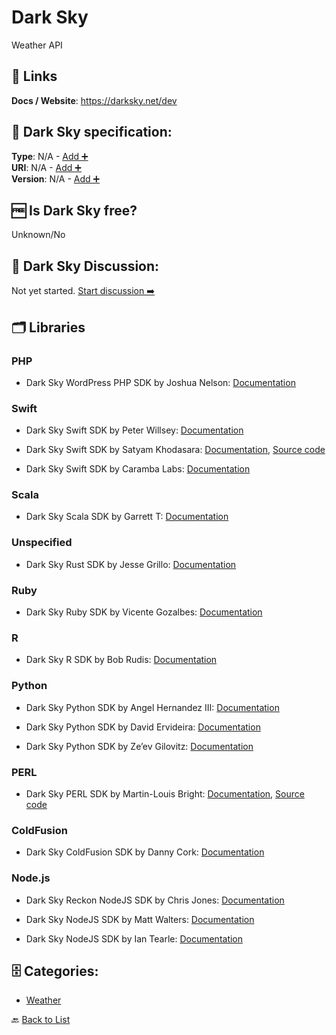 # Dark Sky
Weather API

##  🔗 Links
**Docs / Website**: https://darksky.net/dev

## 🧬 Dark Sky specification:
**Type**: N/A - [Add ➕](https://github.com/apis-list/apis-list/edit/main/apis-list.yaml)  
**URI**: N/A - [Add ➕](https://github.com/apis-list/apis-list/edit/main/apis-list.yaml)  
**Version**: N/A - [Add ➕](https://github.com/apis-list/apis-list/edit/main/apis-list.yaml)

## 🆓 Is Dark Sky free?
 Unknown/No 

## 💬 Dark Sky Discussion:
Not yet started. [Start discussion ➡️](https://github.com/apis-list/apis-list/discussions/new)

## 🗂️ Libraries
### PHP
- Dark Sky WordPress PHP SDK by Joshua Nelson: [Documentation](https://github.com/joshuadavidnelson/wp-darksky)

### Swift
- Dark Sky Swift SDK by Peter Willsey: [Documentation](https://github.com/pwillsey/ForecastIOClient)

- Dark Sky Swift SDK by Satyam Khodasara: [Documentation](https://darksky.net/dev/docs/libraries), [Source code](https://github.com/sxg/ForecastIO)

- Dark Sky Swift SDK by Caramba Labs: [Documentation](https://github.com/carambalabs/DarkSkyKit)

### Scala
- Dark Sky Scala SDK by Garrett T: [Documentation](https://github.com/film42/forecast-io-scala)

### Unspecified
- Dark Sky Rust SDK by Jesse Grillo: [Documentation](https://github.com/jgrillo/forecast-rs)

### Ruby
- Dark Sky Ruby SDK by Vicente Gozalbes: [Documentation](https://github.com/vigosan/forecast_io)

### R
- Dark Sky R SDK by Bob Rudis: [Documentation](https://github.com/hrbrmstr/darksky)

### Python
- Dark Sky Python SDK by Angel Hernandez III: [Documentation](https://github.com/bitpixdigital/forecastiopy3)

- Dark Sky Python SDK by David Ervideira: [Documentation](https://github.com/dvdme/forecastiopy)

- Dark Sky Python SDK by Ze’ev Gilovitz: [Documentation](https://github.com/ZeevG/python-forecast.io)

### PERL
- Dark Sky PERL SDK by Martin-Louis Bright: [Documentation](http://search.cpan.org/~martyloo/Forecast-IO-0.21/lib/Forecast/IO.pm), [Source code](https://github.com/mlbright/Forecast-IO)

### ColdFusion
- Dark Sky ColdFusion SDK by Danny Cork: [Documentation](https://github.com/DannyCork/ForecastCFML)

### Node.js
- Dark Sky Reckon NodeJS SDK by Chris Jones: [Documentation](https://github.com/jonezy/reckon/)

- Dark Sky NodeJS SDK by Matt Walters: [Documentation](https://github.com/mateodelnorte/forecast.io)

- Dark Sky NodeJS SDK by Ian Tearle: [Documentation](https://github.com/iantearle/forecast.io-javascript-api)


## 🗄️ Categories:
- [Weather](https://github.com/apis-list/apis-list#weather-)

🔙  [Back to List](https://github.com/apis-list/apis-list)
_ _ _ _
Gather each line from the entries above that includes the word "code".

- Dark Sky Swift SDK by Satyam Khodasara: [Documentation](https://darksky.net/dev/docs/libraries), [Source code](https://github.com/sxg/ForecastIO)
- Dark Sky PERL SDK by Martin-Louis Bright: [Documentation](http://search.cpan.org/~martyloo/Forecast-IO-0.21/lib/Forecast/IO.pm), [Source code](https://github.com/mlbright/Forecast-IO)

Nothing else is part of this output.